**TASK BRIEF:** Retype all the records below exactly as they are, with no image carried over.

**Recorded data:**
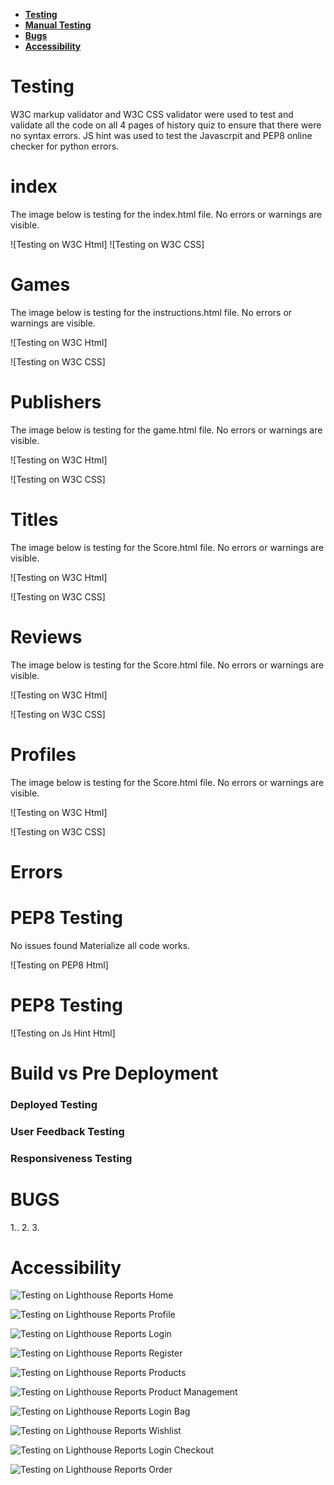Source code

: * [**Testing**](<#testing>)
* [**Manual Testing**](<#manual-testing>)
* [**Bugs**](<#bugs>)
* [**Accessibility**](<#accessibilty>)
# Testing
W3C markup validator and W3C CSS validator were used to test and validate all the code on all 4  pages of history quiz to ensure that there were no syntax errors. JS hint was used to test the Javascrpit and PEP8 online checker for python errors.

 # index
 The image below is testing for the index.html file. No errors or warnings are visible. 

![Testing on W3C Html] 
![Testing on W3C CSS]
 # Games
 The image below is testing for the instructions.html file. No errors or warnings are visible. 

![Testing on W3C Html]

![Testing on W3C CSS]

 # Publishers
 The image below is testing for the game.html file. No errors or warnings are visible. 

![Testing on W3C Html]

![Testing on W3C CSS]

 # Titles
 The image below is testing for the Score.html file. No errors or warnings are visible. 

![Testing on W3C Html]

![Testing on W3C CSS]

# Reviews
 The image below is testing for the Score.html file. No errors or warnings are visible. 

![Testing on W3C Html]

![Testing on W3C CSS]

# Profiles
 The image below is testing for the Score.html file. No errors or warnings are visible. 

![Testing on W3C Html]

![Testing on W3C CSS]

# Errors 


# PEP8 Testing 
No issues found Materialize all code works.

![Testing on PEP8 Html]

# PEP8 Testing 


![Testing on Js Hint Html]

# Build vs Pre Deployment 


### Deployed Testing

### User Feedback Testing 

### Responsiveness Testing 

# BUGS
 

  1..
  2. 
  3. 

# Accessibility

![Testing on Lighthouse Reports Home](documentation/accessibility/eshopaccessibilityhome.png)

![Testing on Lighthouse Reports Profile](documentation/accessibility/eshopaccessibilityprofile.png)

![Testing on Lighthouse Reports Login](documentation/accessibility/eshopaccessibilitylogin.png)

![Testing on Lighthouse Reports Register](documentation/accessibility/eshopaccessibilityregister.png)

![Testing on Lighthouse Reports Products](documentation/accessibility/eshopaccessibilityproducts.png)

![Testing on Lighthouse Reports Product Management](documentation/accessibility/eshopaccessibilityproductmanagment.png)

![Testing on Lighthouse Reports Login Bag](documentation/accessibility/eshopaccessibilitybag.png)

![Testing on Lighthouse Reports Wishlist](documentation/accessibility/eshopaccessibilitywishlist.png)

![Testing on Lighthouse Reports Login Checkout](documentation/accessibility/eshopaccessibilitycheckout.png)

![Testing on Lighthouse Reports Order](documentation/accessibility/eshopaccessibilityorder.png)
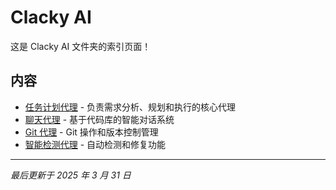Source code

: # Clacky AI

这是 Clacky AI 文件夹的索引页面！

## 内容

- [任务计划代理](./task-plan-agent.md) - 负责需求分析、规划和执行的核心代理
- [聊天代理](./chat-agent.md) - 基于代码库的智能对话系统
- [Git 代理](./git-agent.md) - Git 操作和版本控制管理
- [智能检测代理](./smart-detect-agent.md) - 自动检测和修复功能

---

_最后更新于 2025 年 3 月 31 日_
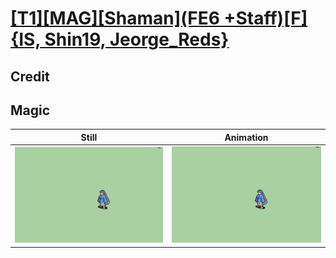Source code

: # [\[T1\]\[MAG\]\[Shaman\]\(FE6 +Staff\)\[F\]{IS, Shin19, Jeorge_Reds}](../)

## Credit


	
## Magic

| Still | Animation |
| :---: | :-------: |
| ![Magic still](./Magic_000.png) | ![Magic animation](./Magic.gif) |
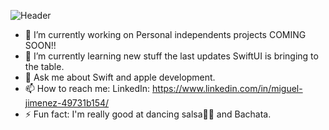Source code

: ![Header](https://github.com/chamuel51/chamuel51/assets/17075375/565756e8-99e8-45d0-8d1f-ad497cf4e363)
- 🔭 I’m currently working on Personal independents projects COMING SOON!!
- 🌱 I’m currently learning new stuff the last updates SwiftUI is bringing to the table.
- 💬 Ask me about Swift and apple development.
- 📫 How to reach me: LinkedIn: https://www.linkedin.com/in/miguel-jimenez-49731b154/
- ⚡ Fun fact: I'm really good at dancing salsa🕺🏽 and Bachata.
<!--
**chamuel51/chamuel51** is a ✨ _special_ ✨ repository because its `README.md` (this file) appears on your GitHub profile.

Here are some ideas to get you started:

- 🔭 I’m currently working on ...
- 🌱 I’m currently learning ...
- 👯 I’m looking to collaborate on ...
- 🤔 I’m looking for help with ...
- 💬 Ask me about ...
- 📫 How to reach me: ...
- 😄 Pronouns: ...
- ⚡ Fun fact: ...
-->
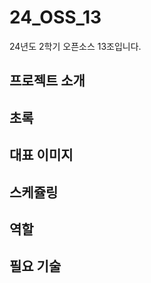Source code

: # 24_OSS_13
24년도 2학기 오픈소스 13조입니다.

## 프로젝트 소개




## 초록




## 대표 이미지


  
## 스케쥴링




## 역할



## 필요 기술


##



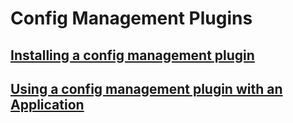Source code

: # Config Management Plugins

## [Installing a config management plugin](https://argo-cd.readthedocs.io/en/stable/operator-manual/config-management-plugins/#installing-a-config-management-plugin)

## [Using a config management plugin with an Application](https://argo-cd.readthedocs.io/en/stable/operator-manual/config-management-plugins/#using-a-config-management-plugin-with-an-application)
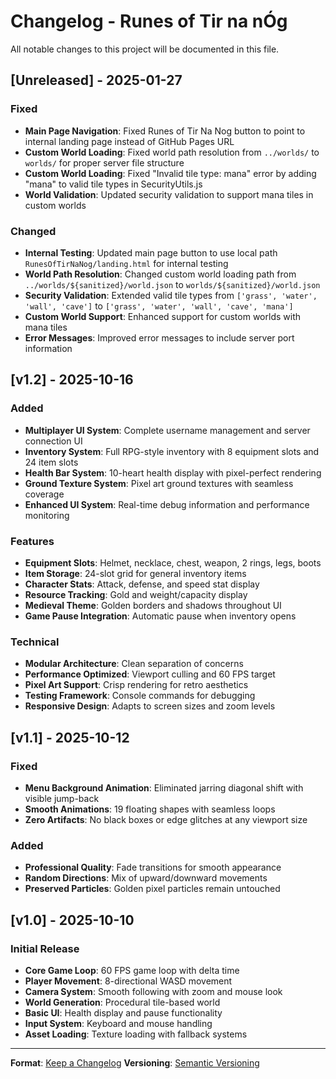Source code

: # Changelog - Runes of Tir na nÓg

All notable changes to this project will be documented in this file.

## [Unreleased] - 2025-01-27

### Fixed
- **Main Page Navigation**: Fixed Runes of Tir Na Nog button to point to internal landing page instead of GitHub Pages URL
- **Custom World Loading**: Fixed world path resolution from `../worlds/` to `worlds/` for proper server file structure
- **Custom World Loading**: Fixed "Invalid tile type: mana" error by adding "mana" to valid tile types in SecurityUtils.js
- **World Validation**: Updated security validation to support mana tiles in custom worlds

### Changed
- **Internal Testing**: Updated main page button to use local path `RunesOfTirNaNog/landing.html` for internal testing
- **World Path Resolution**: Changed custom world loading path from `../worlds/${sanitized}/world.json` to `worlds/${sanitized}/world.json`
- **Security Validation**: Extended valid tile types from `['grass', 'water', 'wall', 'cave']` to `['grass', 'water', 'wall', 'cave', 'mana']`
- **Custom World Support**: Enhanced support for custom worlds with mana tiles
- **Error Messages**: Improved error messages to include server port information

## [v1.2] - 2025-10-16

### Added
- **Multiplayer UI System**: Complete username management and server connection UI
- **Inventory System**: Full RPG-style inventory with 8 equipment slots and 24 item slots
- **Health Bar System**: 10-heart health display with pixel-perfect rendering
- **Ground Texture System**: Pixel art ground textures with seamless coverage
- **Enhanced UI System**: Real-time debug information and performance monitoring

### Features
- **Equipment Slots**: Helmet, necklace, chest, weapon, 2 rings, legs, boots
- **Item Storage**: 24-slot grid for general inventory items
- **Character Stats**: Attack, defense, and speed stat display
- **Resource Tracking**: Gold and weight/capacity display
- **Medieval Theme**: Golden borders and shadows throughout UI
- **Game Pause Integration**: Automatic pause when inventory opens

### Technical
- **Modular Architecture**: Clean separation of concerns
- **Performance Optimized**: Viewport culling and 60 FPS target
- **Pixel Art Support**: Crisp rendering for retro aesthetics
- **Testing Framework**: Console commands for debugging
- **Responsive Design**: Adapts to screen sizes and zoom levels

## [v1.1] - 2025-10-12

### Fixed
- **Menu Background Animation**: Eliminated jarring diagonal shift with visible jump-back
- **Smooth Animations**: 19 floating shapes with seamless loops
- **Zero Artifacts**: No black boxes or edge glitches at any viewport size

### Added
- **Professional Quality**: Fade transitions for smooth appearance
- **Random Directions**: Mix of upward/downward movements
- **Preserved Particles**: Golden pixel particles remain untouched

## [v1.0] - 2025-10-10

### Initial Release
- **Core Game Loop**: 60 FPS game loop with delta time
- **Player Movement**: 8-directional WASD movement
- **Camera System**: Smooth following with zoom and mouse look
- **World Generation**: Procedural tile-based world
- **Basic UI**: Health display and pause functionality
- **Input System**: Keyboard and mouse handling
- **Asset Loading**: Texture loading with fallback systems

---

**Format**: [Keep a Changelog](https://keepachangelog.com/en/1.0.0/)
**Versioning**: [Semantic Versioning](https://semver.org/spec/v2.0.0.html)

**WRITTEN RESPONSE:**
Source code

: * [**Testing**](<#testing>)
* [**Manual Testing**](<#manual-testing>)
* [**Bugs**](<#bugs>)
* [**Accessibility**](<#accessibilty>)
# Testing
W3C markup validator and W3C CSS validator were used to test and validate all the code on all 4  pages of history quiz to ensure that there were no syntax errors. JS hint was used to test the Javascrpit and PEP8 online checker for python errors.

 # index
 The image below is testing for the index.html file. No errors or warnings are visible. 

![Testing on W3C Html] 
![Testing on W3C CSS]
 # Games
 The image below is testing for the instructions.html file. No errors or warnings are visible. 

![Testing on W3C Html]

![Testing on W3C CSS]

 # Publishers
 The image below is testing for the game.html file. No errors or warnings are visible. 

![Testing on W3C Html]

![Testing on W3C CSS]

 # Titles
 The image below is testing for the Score.html file. No errors or warnings are visible. 

![Testing on W3C Html]

![Testing on W3C CSS]

# Reviews
 The image below is testing for the Score.html file. No errors or warnings are visible. 

![Testing on W3C Html]

![Testing on W3C CSS]

# Profiles
 The image below is testing for the Score.html file. No errors or warnings are visible. 

![Testing on W3C Html]

![Testing on W3C CSS]

# Errors 


# PEP8 Testing 
No issues found Materialize all code works.

![Testing on PEP8 Html]

# PEP8 Testing 


![Testing on Js Hint Html]

# Build vs Pre Deployment 


### Deployed Testing

### User Feedback Testing 

### Responsiveness Testing 

# BUGS
 

  1..
  2. 
  3. 

# Accessibility

![Testing on Lighthouse Reports Home](documentation/accessibility/eshopaccessibilityhome.png)

![Testing on Lighthouse Reports Profile](documentation/accessibility/eshopaccessibilityprofile.png)

![Testing on Lighthouse Reports Login](documentation/accessibility/eshopaccessibilitylogin.png)

![Testing on Lighthouse Reports Register](documentation/accessibility/eshopaccessibilityregister.png)

![Testing on Lighthouse Reports Products](documentation/accessibility/eshopaccessibilityproducts.png)

![Testing on Lighthouse Reports Product Management](documentation/accessibility/eshopaccessibilityproductmanagment.png)

![Testing on Lighthouse Reports Login Bag](documentation/accessibility/eshopaccessibilitybag.png)

![Testing on Lighthouse Reports Wishlist](documentation/accessibility/eshopaccessibilitywishlist.png)

![Testing on Lighthouse Reports Login Checkout](documentation/accessibility/eshopaccessibilitycheckout.png)

![Testing on Lighthouse Reports Order](documentation/accessibility/eshopaccessibilityorder.png)
Source code

: # Clacky AI

这是 Clacky AI 文件夹的索引页面！

## 内容

- [任务计划代理](./task-plan-agent.md) - 负责需求分析、规划和执行的核心代理
- [聊天代理](./chat-agent.md) - 基于代码库的智能对话系统
- [Git 代理](./git-agent.md) - Git 操作和版本控制管理
- [智能检测代理](./smart-detect-agent.md) - 自动检测和修复功能

---

_最后更新于 2025 年 3 月 31 日_
Source code

: # [\[T1\]\[MAG\]\[Shaman\]\(FE6 +Staff\)\[F\]{IS, Shin19, Jeorge_Reds}](../)

## Credit


	
## Magic

| Still | Animation |
| :---: | :-------: |
| ![Magic still](./Magic_000.png) | ![Magic animation](./Magic.gif) |
Source code

: ![Header](https://github.com/chamuel51/chamuel51/assets/17075375/565756e8-99e8-45d0-8d1f-ad497cf4e363)
- 🔭 I’m currently working on Personal independents projects COMING SOON!!
- 🌱 I’m currently learning new stuff the last updates SwiftUI is bringing to the table.
- 💬 Ask me about Swift and apple development.
- 📫 How to reach me: LinkedIn: https://www.linkedin.com/in/miguel-jimenez-49731b154/
- ⚡ Fun fact: I'm really good at dancing salsa🕺🏽 and Bachata.
<!--
**chamuel51/chamuel51** is a ✨ _special_ ✨ repository because its `README.md` (this file) appears on your GitHub profile.

Here are some ideas to get you started:

- 🔭 I’m currently working on ...
- 🌱 I’m currently learning ...
- 👯 I’m looking to collaborate on ...
- 🤔 I’m looking for help with ...
- 💬 Ask me about ...
- 📫 How to reach me: ...
- 😄 Pronouns: ...
- ⚡ Fun fact: ...
-->
Source code

: # 24_OSS_13
24년도 2학기 오픈소스 13조입니다.

## 프로젝트 소개




## 초록




## 대표 이미지


  
## 스케쥴링




## 역할



## 필요 기술


##



Source code

: # Config Management Plugins

## [Installing a config management plugin](https://argo-cd.readthedocs.io/en/stable/operator-manual/config-management-plugins/#installing-a-config-management-plugin)

## [Using a config management plugin with an Application](https://argo-cd.readthedocs.io/en/stable/operator-manual/config-management-plugins/#using-a-config-management-plugin-with-an-application)
Source code

: # Changelog - Runes of Tir na nÓg

All notable changes to this project will be documented in this file.

## [Unreleased] - 2025-01-27

### Fixed
- **Main Page Navigation**: Fixed Runes of Tir Na Nog button to point to internal landing page instead of GitHub Pages URL
- **Custom World Loading**: Fixed world path resolution from `../worlds/` to `worlds/` for proper server file structure
- **Custom World Loading**: Fixed "Invalid tile type: mana" error by adding "mana" to valid tile types in SecurityUtils.js
- **World Validation**: Updated security validation to support mana tiles in custom worlds

### Changed
- **Internal Testing**: Updated main page button to use local path `RunesOfTirNaNog/landing.html` for internal testing
- **World Path Resolution**: Changed custom world loading path from `../worlds/${sanitized}/world.json` to `worlds/${sanitized}/world.json`
- **Security Validation**: Extended valid tile types from `['grass', 'water', 'wall', 'cave']` to `['grass', 'water', 'wall', 'cave', 'mana']`
- **Custom World Support**: Enhanced support for custom worlds with mana tiles
- **Error Messages**: Improved error messages to include server port information

## [v1.2] - 2025-10-16

### Added
- **Multiplayer UI System**: Complete username management and server connection UI
- **Inventory System**: Full RPG-style inventory with 8 equipment slots and 24 item slots
- **Health Bar System**: 10-heart health display with pixel-perfect rendering
- **Ground Texture System**: Pixel art ground textures with seamless coverage
- **Enhanced UI System**: Real-time debug information and performance monitoring

### Features
- **Equipment Slots**: Helmet, necklace, chest, weapon, 2 rings, legs, boots
- **Item Storage**: 24-slot grid for general inventory items
- **Character Stats**: Attack, defense, and speed stat display
- **Resource Tracking**: Gold and weight/capacity display
- **Medieval Theme**: Golden borders and shadows throughout UI
- **Game Pause Integration**: Automatic pause when inventory opens

### Technical
- **Modular Architecture**: Clean separation of concerns
- **Performance Optimized**: Viewport culling and 60 FPS target
- **Pixel Art Support**: Crisp rendering for retro aesthetics
- **Testing Framework**: Console commands for debugging
- **Responsive Design**: Adapts to screen sizes and zoom levels

## [v1.1] - 2025-10-12

### Fixed
- **Menu Background Animation**: Eliminated jarring diagonal shift with visible jump-back
- **Smooth Animations**: 19 floating shapes with seamless loops
- **Zero Artifacts**: No black boxes or edge glitches at any viewport size

### Added
- **Professional Quality**: Fade transitions for smooth appearance
- **Random Directions**: Mix of upward/downward movements
- **Preserved Particles**: Golden pixel particles remain untouched

## [v1.0] - 2025-10-10

### Initial Release
- **Core Game Loop**: 60 FPS game loop with delta time
- **Player Movement**: 8-directional WASD movement
- **Camera System**: Smooth following with zoom and mouse look
- **World Generation**: Procedural tile-based world
- **Basic UI**: Health display and pause functionality
- **Input System**: Keyboard and mouse handling
- **Asset Loading**: Texture loading with fallback systems

---

**Format**: [Keep a Changelog](https://keepachangelog.com/en/1.0.0/)
**Versioning**: [Semantic Versioning](https://semver.org/spec/v2.0.0.html)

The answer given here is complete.